__Problem description__
Needed from the data below: every line from the one with "# Comparator Layout" up to and including the one with "- Multi-finger differential", repeated exactly and with nothing else.

Records drawn from a dataset
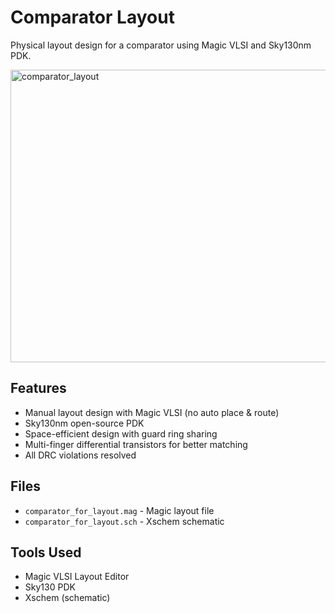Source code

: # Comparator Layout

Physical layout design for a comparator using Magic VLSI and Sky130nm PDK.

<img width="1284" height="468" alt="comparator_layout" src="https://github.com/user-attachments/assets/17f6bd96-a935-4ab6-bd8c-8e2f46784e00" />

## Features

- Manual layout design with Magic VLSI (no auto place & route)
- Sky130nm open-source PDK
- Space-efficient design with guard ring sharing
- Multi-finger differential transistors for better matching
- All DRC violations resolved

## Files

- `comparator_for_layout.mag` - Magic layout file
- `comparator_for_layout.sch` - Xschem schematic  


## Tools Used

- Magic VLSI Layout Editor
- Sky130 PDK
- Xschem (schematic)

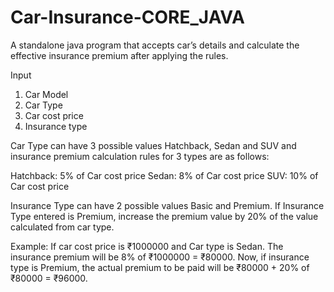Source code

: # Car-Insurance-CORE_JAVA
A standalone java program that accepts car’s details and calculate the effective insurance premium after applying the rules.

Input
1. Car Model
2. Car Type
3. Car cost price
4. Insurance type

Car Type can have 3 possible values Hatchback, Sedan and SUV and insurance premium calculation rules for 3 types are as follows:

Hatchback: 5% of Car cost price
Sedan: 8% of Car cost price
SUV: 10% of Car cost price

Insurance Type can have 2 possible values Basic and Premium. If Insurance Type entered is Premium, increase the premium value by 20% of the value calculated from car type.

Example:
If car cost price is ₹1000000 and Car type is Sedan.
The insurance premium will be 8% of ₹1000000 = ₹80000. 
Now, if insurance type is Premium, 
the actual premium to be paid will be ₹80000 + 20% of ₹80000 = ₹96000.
---
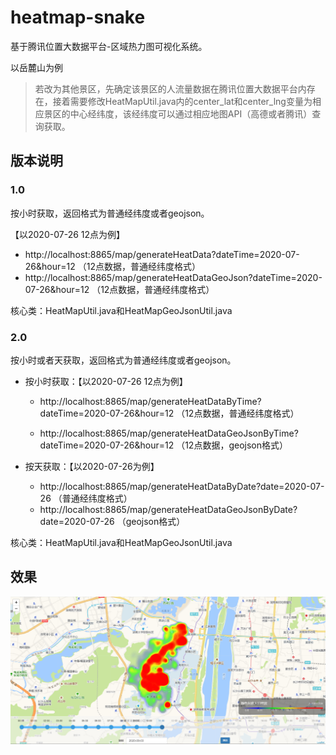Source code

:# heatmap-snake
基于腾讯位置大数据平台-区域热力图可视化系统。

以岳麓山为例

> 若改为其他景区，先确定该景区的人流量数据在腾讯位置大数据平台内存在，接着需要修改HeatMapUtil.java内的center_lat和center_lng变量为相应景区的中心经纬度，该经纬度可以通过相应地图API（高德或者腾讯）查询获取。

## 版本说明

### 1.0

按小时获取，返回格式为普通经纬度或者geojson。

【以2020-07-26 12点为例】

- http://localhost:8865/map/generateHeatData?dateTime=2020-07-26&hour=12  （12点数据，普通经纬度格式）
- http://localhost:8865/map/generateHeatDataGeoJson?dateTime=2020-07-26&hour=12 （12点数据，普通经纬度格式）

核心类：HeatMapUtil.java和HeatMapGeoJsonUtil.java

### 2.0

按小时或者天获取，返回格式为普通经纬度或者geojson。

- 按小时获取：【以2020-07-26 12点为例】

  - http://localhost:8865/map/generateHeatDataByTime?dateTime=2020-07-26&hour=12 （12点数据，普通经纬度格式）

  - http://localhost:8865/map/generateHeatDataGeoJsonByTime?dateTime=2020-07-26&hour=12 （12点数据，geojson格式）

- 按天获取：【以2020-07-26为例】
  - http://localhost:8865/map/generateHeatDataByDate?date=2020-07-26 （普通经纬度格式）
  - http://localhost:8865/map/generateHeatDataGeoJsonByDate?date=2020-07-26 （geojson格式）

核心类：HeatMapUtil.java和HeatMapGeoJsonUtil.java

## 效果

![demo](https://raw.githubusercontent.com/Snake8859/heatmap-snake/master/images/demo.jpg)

__Answer section__
: # Comparator Layout

Physical layout design for a comparator using Magic VLSI and Sky130nm PDK.

<img width="1284" height="468" alt="comparator_layout" src="https://github.com/user-attachments/assets/17f6bd96-a935-4ab6-bd8c-8e2f46784e00" />

## Features

- Manual layout design with Magic VLSI (no auto place & route)
- Sky130nm open-source PDK
- Space-efficient design with guard ring sharing
- Multi-finger differential transistors for better matching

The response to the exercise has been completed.